Durant plusieurs jours, les étudiants de l’Université Libanaise à Tripoli, qu’on croyait pourtant acquis aux principes du 14 Mars et au serment de Gibran Tueni, ont fait la grève parce que leur nouveau directeur était… chrétien.

Curieusement, ces étudiants sont affiliés à des formations politiques qui prônent la coexistence islamo-chrétienne et se prétendent en être les plus fervents défenseurs, mais qui ont discrètement soutenu sinon encouragé cette surprenante protestation sectaire. Ceci a été ressenti comme une trahison par de nombreux partisans chrétiens ou laïcs du 14 Mars, bien que personne n’ait encore réellement élevé la voix pour dénoncer cette dérive dangereuse.

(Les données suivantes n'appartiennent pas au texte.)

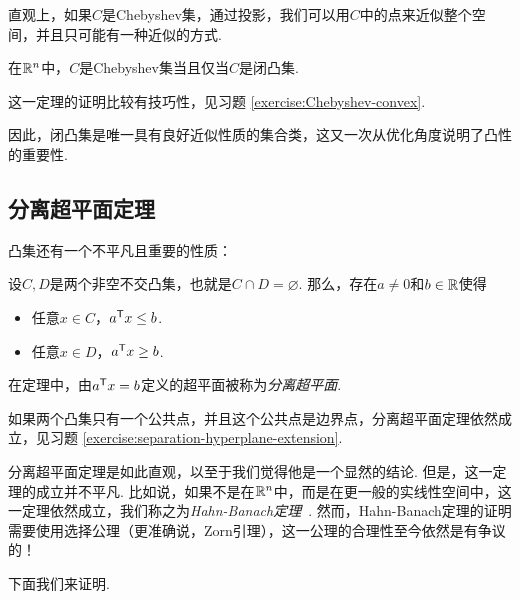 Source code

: 直观上，如果$C$是Chebyshev集，通过投影，我们可以用$C$中的点来近似整个空间，并且只可能有一种近似的方式. 

\begin{theorem}\label{thm:Chebyshev-convex}
    在$\mathbb{R}^n$中，$C$是Chebyshev集当且仅当$C$是闭凸集.
\end{theorem}
这一定理的证明比较有技巧性，见习题 \ref{exercise:Chebyshev-convex}.

因此，闭凸集是唯一具有良好近似性质的集合类，这又一次从优化角度说明了凸性的重要性.

\subsection{分离超平面定理}

凸集还有一个不平凡且重要的性质：
\begin{theorem}[分离超平面定理]\label{thm:separation-hyperplane}
设$C,D$是两个非空不交凸集，也就是$C\cap D=\varnothing$. 那么，存在$a\neq 0$和$b\in\mathbb{R}$使得
\begin{itemize}
    \item 任意$x\in C$，$a^{\mathsf{T}} x\leq b$.
    \item 任意$x\in D$，$a^{\mathsf{T}} x\geq b$.
\end{itemize}
\end{theorem}

在定理中，由$a^{\mathsf{T}} x=b$定义的超平面被称为\textit{分离超平面}.

如果两个凸集只有一个公共点，并且这个公共点是边界点，分离超平面定理依然成立，见习题 \ref{exercise:separation-hyperplane-extension}.

\begin{remark}
    分离超平面定理是如此直观，以至于我们觉得他是一个显然的结论. 但是，这一定理的成立并不平凡. 比如说，如果不是在$\mathbb{R}^n$中，而是在更一般的实线性空间中，这一定理依然成立，我们称之为\textit{Hahn-Banach定理}~\cite{taoHahnBanachTheoremMengers2007}. 然而，Hahn-Banach定理的证明需要使用选择公理（更准确说，Zorn引理），这一公理的合理性至今依然是有争议的！
\end{remark}

下面我们来证明.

Hier, c’était au tour de Khaled Daher, député islamiste du Akkar, de s’en prendre aux chrétiens. Protestant contre le retrait par les forces de l’ordre des bannières partisanes qui encombrent la place Al-Nour à Tripoli, il a réclamé à grand cris qu’on retire d’abord les effigies des saints dans les régions chrétiennes, notamment l’emblématique statue du Christ-Roi, Yasou3 el Malak, à Zouk Mosbeh. Comme s’il y avait une commune mesure entre un symbole historique chrétien et des bannières partisanes, même si ces dernières arborent des versets coraniques…


Et puis que viennent faire les chrétiens dans cette histoire ? La décision de retirer ces bannières a été prise par le ministre de l’Intérieur, le très sunnite Nohad el Machnouk, faucon du Courant du Futur, dont le groupe parlementaire inclut ce même Khaled Daher. Cette décision courageuse fait suite à un accord intervenu entre le Courant du Futur et le Hezbollah sur le retrait des symboles partisans des villes et des régions libanaises. Et jusqu’à nouvel ordre, ni l’un ni l’autre ne sont des partis chrétiens…

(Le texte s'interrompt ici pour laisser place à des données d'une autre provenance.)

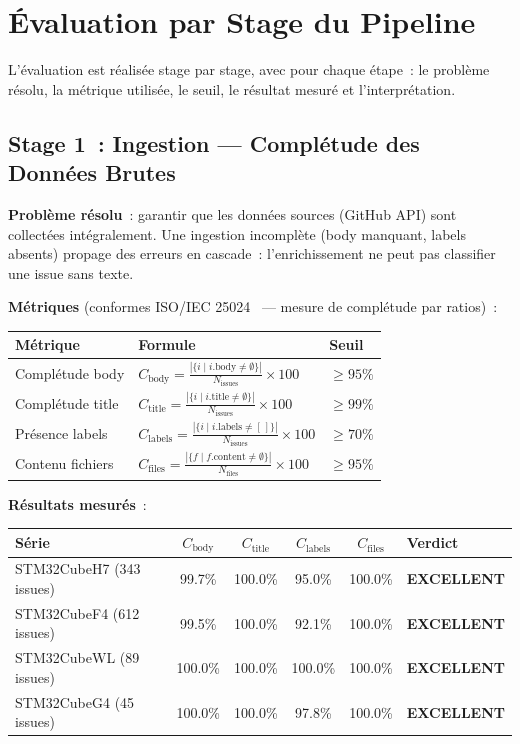 \section{Évaluation par Stage du Pipeline}
\label{sec:eval_par_stage}

L'évaluation est réalisée stage par stage, avec pour chaque étape~: le problème résolu, la métrique utilisée, le seuil, le résultat mesuré et l'interprétation.

\subsection{Stage 1~: Ingestion --- Complétude des Données Brutes}
\label{sec:eval_stage1}

\textbf{Problème résolu}~: garantir que les données sources (GitHub API) sont collectées intégralement. Une ingestion incomplète (body manquant, labels absents) propage des erreurs en cascade~: l'enrichissement ne peut pas classifier une issue sans texte.

\textbf{Métriques} (conformes ISO/IEC 25024~\cite{iso25024} --- mesure de complétude par ratios)~:

\begin{longtable}{p{4cm}p{6.5cm}p{2cm}}
\toprule
\textbf{Métrique} & \textbf{Formule} & \textbf{Seuil} \\
\midrule
Complétude body & $C_{\text{body}} = \frac{|\{i \mid i.\text{body} \neq \emptyset\}|}{N_{\text{issues}}} \times 100$ & $\geq 95\%$ \\
Complétude title & $C_{\text{title}} = \frac{|\{i \mid i.\text{title} \neq \emptyset\}|}{N_{\text{issues}}} \times 100$ & $\geq 99\%$ \\
Présence labels & $C_{\text{labels}} = \frac{|\{i \mid i.\text{labels} \neq [\,]\}|}{N_{\text{issues}}} \times 100$ & $\geq 70\%$ \\
Contenu fichiers & $C_{\text{files}} = \frac{|\{f \mid f.\text{content} \neq \emptyset\}|}{N_{\text{files}}} \times 100$ & $\geq 95\%$ \\
\bottomrule
\end{longtable}

\textbf{Résultats mesurés}~:

\begin{longtable}{lccccl}
\toprule
\textbf{Série} & $C_{\text{body}}$ & $C_{\text{title}}$ & $C_{\text{labels}}$ & $C_{\text{files}}$ & \textbf{Verdict} \\
\midrule
STM32CubeH7 (343 issues) & 99.7\% & 100.0\% & 95.0\% & 100.0\% & \textcolor{green!60!black}{\textbf{EXCELLENT}} \\
STM32CubeF4 (612 issues) & 99.5\% & 100.0\% & 92.1\% & 100.0\% & \textcolor{green!60!black}{\textbf{EXCELLENT}} \\
STM32CubeWL (89 issues) & 100.0\% & 100.0\% & 100.0\% & 100.0\% & \textcolor{green!60!black}{\textbf{EXCELLENT}} \\
STM32CubeG4 (45 issues) & 100.0\% & 100.0\% & 97.8\% & 100.0\% & \textcolor{green!60!black}{\textbf{EXCELLENT}} \\
\bottomrule
\end{longtable}

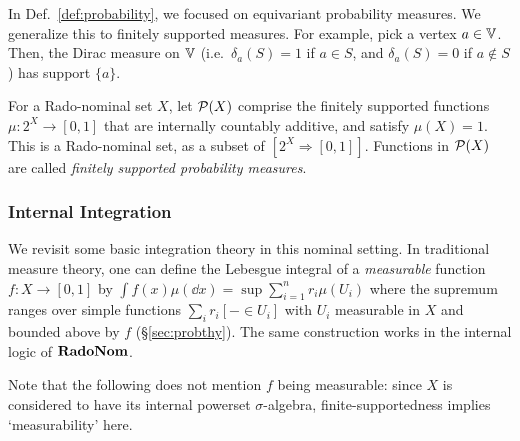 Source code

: In Def.~\ref{def:probability}, we focused on equivariant
probability measures.
We generalize this to finitely supported measures. For example, pick a
vertex $a\in \mathbb{V}$. Then, the Dirac measure on $\mathbb{V}$ (i.e.~$\delta_a(S)=1$ if $a\in S$,
and $\delta_a(S)=0$ if $a\not\in S$) has support $\{a\}$.

\begin{definition}
\label{def:finitely-supported-probability-measure}
For a Rado-nominal set $X$, let $\mathcal{P} (X)$ comprise the
    finitely supported functions $\mu : 2^X\to[0,1]$ that are
    internally countably additive, and satisfy $\mu(X) = 1$.
    This is a Rado-nominal set, as a subset of
    $[2^X\Rightarrow[0,1]]$. Functions in $\mathcal{P} (X)$
    are called \emph{finitely supported probability measures}.
\end{definition}

\subsubsection{Internal Integration}
We revisit some basic integration theory in this nominal setting.
In traditional measure theory, one can define the Lebesgue integral of a \emph{measurable} function ${f : X \to [0,1]}$ by
$
  \int f(x) \mu(\dd x) = \sup \sum_{i = 1}^n r_i \mu(U_i)
$
where the supremum ranges over simple functions ${\sum_i r_i [- \in U_i]}$ with $U_i$ measurable in $X$ and bounded above by $f$ (\S\ref{sec:probthy}).
The same construction works in the internal logic of $\mathbf{RadoNom}$.

Note that the following does not mention $f$ being measurable: since $X$ is considered to have its internal powerset $\sigma$-algebra, finite-supportedness %
implies `measurability' here.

La concomitance de ces deux évènements inattendus serait-elle une simple coïncidence ou la partie désormais visible d’un iceberg sur lequel irait s’écraser un Liban à la dérive ? Nous avons appris depuis longtemps, hélas, que le hasard et les coïncidences n’avaient pas leur place en politique. Et que ce genre de choses n’arrivait jamais par accident.

Le plus étrange est la timide couverture de ces deux évènements par les médias proches du 14 Mars. Leur embarras est compréhensible mais leur silence ne l’est pas. Surtout à l’approche du dixième anniversaire de la Révolution du Cèdre et du désormais mythique 14 Mars 2005, dont le serment de Gebran Tueni est le principe fondateur.

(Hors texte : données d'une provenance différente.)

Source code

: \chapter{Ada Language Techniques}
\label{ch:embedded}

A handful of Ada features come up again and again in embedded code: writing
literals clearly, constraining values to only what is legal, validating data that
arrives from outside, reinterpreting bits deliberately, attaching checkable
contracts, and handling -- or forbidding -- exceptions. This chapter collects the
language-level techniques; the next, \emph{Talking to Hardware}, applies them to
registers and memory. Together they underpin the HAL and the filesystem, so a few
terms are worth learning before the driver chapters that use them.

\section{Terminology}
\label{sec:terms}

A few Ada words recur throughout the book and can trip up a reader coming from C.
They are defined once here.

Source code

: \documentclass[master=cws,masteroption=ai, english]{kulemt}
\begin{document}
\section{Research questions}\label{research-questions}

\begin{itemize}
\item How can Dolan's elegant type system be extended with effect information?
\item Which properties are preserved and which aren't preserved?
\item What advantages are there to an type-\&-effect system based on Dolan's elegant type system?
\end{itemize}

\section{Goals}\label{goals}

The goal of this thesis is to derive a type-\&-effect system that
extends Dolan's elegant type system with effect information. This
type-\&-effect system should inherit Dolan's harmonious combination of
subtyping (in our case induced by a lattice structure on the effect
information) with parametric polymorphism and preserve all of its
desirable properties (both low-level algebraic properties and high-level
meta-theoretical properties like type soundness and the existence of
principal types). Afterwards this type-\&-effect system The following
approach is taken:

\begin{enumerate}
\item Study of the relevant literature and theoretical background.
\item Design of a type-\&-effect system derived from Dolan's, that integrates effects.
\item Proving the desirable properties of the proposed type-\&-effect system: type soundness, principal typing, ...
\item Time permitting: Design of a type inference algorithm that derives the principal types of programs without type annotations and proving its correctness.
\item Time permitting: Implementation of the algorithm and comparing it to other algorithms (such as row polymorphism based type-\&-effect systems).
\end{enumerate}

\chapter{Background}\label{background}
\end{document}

Ce serment, repris par une immense foule de plus d’un million et demi de personnes (près du tiers de la population libanaise) disait : "Nous jurons par Dieu tout puissant, Chrétiens et Musulmans, d'être unis éternellement, pour défendre le Liban."

Que reste-t-il de ce serment aujourd’hui alors que Tripoli, ville quatorze-marsiste par excellence, voit la fine fleur de sa jeune génération, ses étudiants, prendre des positions sectaires, et qu’un député affilié au 14 Mars, faire de la surenchère christianophobe ?

Nous avions malheureusement pris l’habitude des harangues anti-alaouites et anti-chiites qui enflammaient Tripoli. On mettait ça sur le dos de la guerre en Syrie, on disait que c’était la faute à Bachar qui massacre son peuple, au Hezbollah qui combat aux côtés du régime, de la Wilayat el Faqih qui fout le bordel partout, du conflit sunnite-chiite qui ronge toute la région. Mais là, l’excuse c’est quoi ? D’où vient cette soudaine charge injustifiée contre les chrétiens ? Que se mijote-t-il ? Se mijote-t-il seulement quelque chose ? Les jours et les semaines qui viennent nous le diront.

En attendant, il est impérieux de ne pas sombrer dans une paranoïa aussi stérile que contre-productive. Mais il est indispensable d’être prudents et d’observer attentivement les futurs soubresauts sectaires de cette ville maintes fois meurtrie par les attentats et les violences miliciennes, et qui semble être plus que jamais à l’orée d’un chemin qu’il sera très difficile de rebrousser.